Silencioso diálogo dos corações partidos

sábado, 18 de julho de 2015

Silencioso diálogo dos corações partidos


- Você precisa é de beber.

Olhei pr'o rosto da minha tia e não sei o motivo de não ter caído na risada ao ver sua careta. Talvez por causa do brilho de seriedade em seus olhos ou a sabedoria de quem entendia a história toda sem eu nem mesmo ter falado nada.
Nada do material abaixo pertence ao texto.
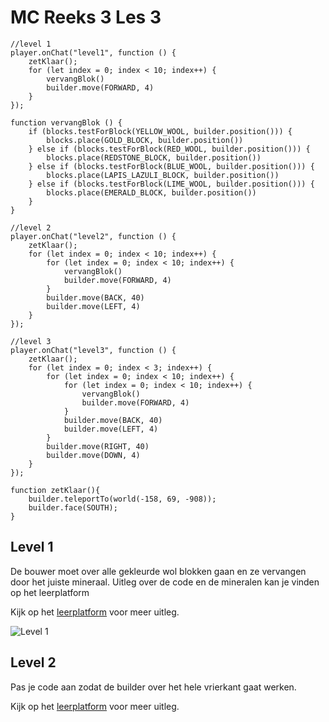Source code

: # MC Reeks 3 Les 3

```template
//level 1
player.onChat("level1", function () {
    zetKlaar();
    for (let index = 0; index < 10; index++) {
        vervangBlok()
        builder.move(FORWARD, 4)
    }
});

function vervangBlok () {
    if (blocks.testForBlock(YELLOW_WOOL, builder.position())) {
        blocks.place(GOLD_BLOCK, builder.position())
    } else if (blocks.testForBlock(RED_WOOL, builder.position())) {
        blocks.place(REDSTONE_BLOCK, builder.position())
    } else if (blocks.testForBlock(BLUE_WOOL, builder.position())) {
        blocks.place(LAPIS_LAZULI_BLOCK, builder.position())
    } else if (blocks.testForBlock(LIME_WOOL, builder.position())) {
        blocks.place(EMERALD_BLOCK, builder.position())
    }
}

//level 2
player.onChat("level2", function () {
    zetKlaar();
    for (let index = 0; index < 10; index++) {
        for (let index = 0; index < 10; index++) {
            vervangBlok()
            builder.move(FORWARD, 4)
        }
        builder.move(BACK, 40)
        builder.move(LEFT, 4)
    }
});

//level 3
player.onChat("level3", function () {
    zetKlaar();
    for (let index = 0; index < 3; index++) {
        for (let index = 0; index < 10; index++) {
            for (let index = 0; index < 10; index++) {
                vervangBlok()
                builder.move(FORWARD, 4)
            }
            builder.move(BACK, 40)
            builder.move(LEFT, 4)
        }
        builder.move(RIGHT, 40)
        builder.move(DOWN, 4)
    }
});

function zetKlaar(){
    builder.teleportTo(world(-158, 69, -908));
    builder.face(SOUTH);
}

```

## Level 1

De bouwer moet over alle gekleurde wol blokken gaan en ze vervangen door het juiste mineraal.
Uitleg over de code en de mineralen kan je vinden op het leerplatform

Kijk op het [leerplatform](https://leerplatform.codefever.be/) voor meer uitleg.

![Level 1](https://codefeverpublic.blob.core.windows.net/public-content/images/d8f2f1d0aa1cb23583ac9bae42084e903b7bcc2e059774f9ca52129147fb13f4.png)

## Level 2

Pas je code aan zodat de builder over het hele vrierkant gaat werken.

Kijk op het [leerplatform](https://leerplatform.codefever.be/) voor meer uitleg.
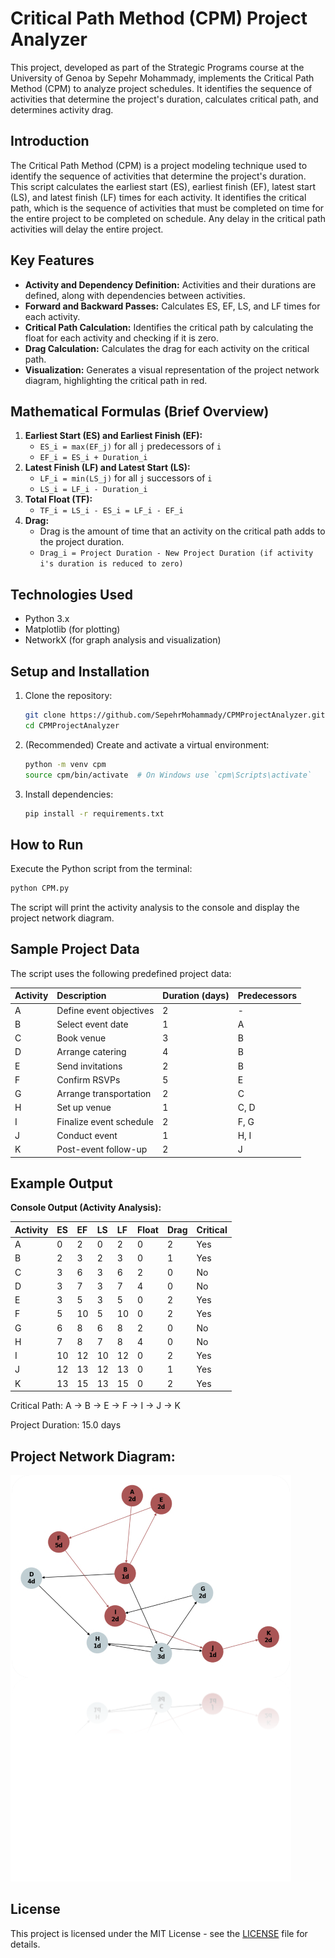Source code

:# Critical Path Method (CPM) Project Analyzer

This project, developed as part of the Strategic Programs course at the University of Genoa by Sepehr Mohammady, implements the Critical Path Method (CPM) to analyze project schedules. It identifies the sequence of activities that determine the project's duration, calculates critical path, and determines activity drag.

## Introduction

The Critical Path Method (CPM) is a project modeling technique used to identify the sequence of activities that determine the project's duration. This script calculates the earliest start (ES), earliest finish (EF), latest start (LS), and latest finish (LF) times for each activity. It identifies the critical path, which is the sequence of activities that must be completed on time for the entire project to be completed on schedule. Any delay in the critical path activities will delay the entire project.

## Key Features

*   **Activity and Dependency Definition:** Activities and their durations are defined, along with dependencies between activities.
*   **Forward and Backward Passes:** Calculates ES, EF, LS, and LF times for each activity.
*   **Critical Path Calculation:** Identifies the critical path by calculating the float for each activity and checking if it is zero.
*   **Drag Calculation:** Calculates the drag for each activity on the critical path.
*   **Visualization:** Generates a visual representation of the project network diagram, highlighting the critical path in red.

## Mathematical Formulas (Brief Overview)

1.  **Earliest Start (ES) and Earliest Finish (EF):**
    *   `ES_i = max(EF_j)` for all `j` predecessors of `i`
    *   `EF_i = ES_i + Duration_i`
2.  **Latest Finish (LF) and Latest Start (LS):**
    *   `LF_i = min(LS_j)` for all `j` successors of `i`
    *   `LS_i = LF_i - Duration_i`
3.  **Total Float (TF):**
    *   `TF_i = LS_i - ES_i = LF_i - EF_i`
4.  **Drag:**
    *   Drag is the amount of time that an activity on the critical path adds to the project duration.
    *   `Drag_i = Project Duration - New Project Duration (if activity i's duration is reduced to zero)`

## Technologies Used

*   Python 3.x
*   Matplotlib (for plotting)
*   NetworkX (for graph analysis and visualization)

## Setup and Installation

1.  Clone the repository:
    ```bash
    git clone https://github.com/SepehrMohammady/CPMProjectAnalyzer.git
    cd CPMProjectAnalyzer
    ```
2.  (Recommended) Create and activate a virtual environment:
    ```bash
    python -m venv cpm
    source cpm/bin/activate  # On Windows use `cpm\Scripts\activate`
    ```
3.  Install dependencies:
    ```bash
    pip install -r requirements.txt
    ```

## How to Run

Execute the Python script from the terminal:
```bash
python CPM.py
```
The script will print the activity analysis to the console and display the project network diagram.

## Sample Project Data
The script uses the following predefined project data:

| Activity | Description             | Duration (days) | Predecessors |
| :------- | :---------------------- | :-------------- | :----------- |
| A        | Define event objectives | 2               | -            |
| B        | Select event date       | 1               | A            |
| C        | Book venue              | 3               | B            |
| D        | Arrange catering        | 4               | B            |
| E        | Send invitations        | 2               | B            |
| F        | Confirm RSVPs           | 5               | E            |
| G        | Arrange transportation  | 2               | C            |
| H        | Set up venue            | 1               | C, D         |
| I        | Finalize event schedule | 2               | F, G         |
| J        | Conduct event           | 1               | H, I         |
| K        | Post-event follow-up    | 2               | J            |

## Example Output
**Console Output (Activity Analysis):**

| Activity | ES | EF | LS | LF | Float | Drag | Critical |
| :------- | :- | :- | :- | :- | :---- | :--- | :------- |
| A        | 0  | 2  | 0  | 2  | 0     | 2    | Yes      |
| B        | 2  | 3  | 2  | 3  | 0     | 1    | Yes      |
| C        | 3  | 6  | 3  | 6  | 2     | 0    | No       |
| D        | 3  | 7  | 3  | 7  | 4     | 0    | No       |
| E        | 3  | 5  | 3  | 5  | 0     | 2    | Yes      |
| F        | 5  | 10 | 5  | 10 | 0     | 2    | Yes      |
| G        | 6  | 8  | 6  | 8  | 2     | 0    | No       |
| H        | 7  | 8  | 7  | 8  | 4     | 0    | No       |
| I        | 10 | 12 | 10 | 12 | 0     | 2    | Yes      |
| J        | 12 | 13 | 12 | 13 | 0     | 1    | Yes      |
| K        | 13 | 15 | 13 | 15 | 0     | 2    | Yes      |

Critical Path: A -> B -> E -> F -> I -> J -> K

Project Duration: 15.0 days

## Project Network Diagram:

![CPM Network Diagram showing critical path in red](cpm-network-diagram.png)

## License

This project is licensed under the MIT License - see the [LICENSE](LICENSE) file for details.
Sua fala me fez enxergá-la de um jeito diferente; ela deixou de ser a irmã do meu pai para ser uma amiga.

Eu precisava mesmo beber?

Seria mais fácil me afogar em algumas latas de cerveja e deixar o álcool fazer todo o trabalho de colar um coração partido do que enfrentar a trágica realidade de ter uma alma aos pedaços.

Peguei um copo, uma latinha no freezer e resolvi seguir o conselho de alguém que já teve o peito feito em frangalhos mais de uma vez. Se aquilo não resolvesse, talvez não houvesse mais esperança alguma pra mim.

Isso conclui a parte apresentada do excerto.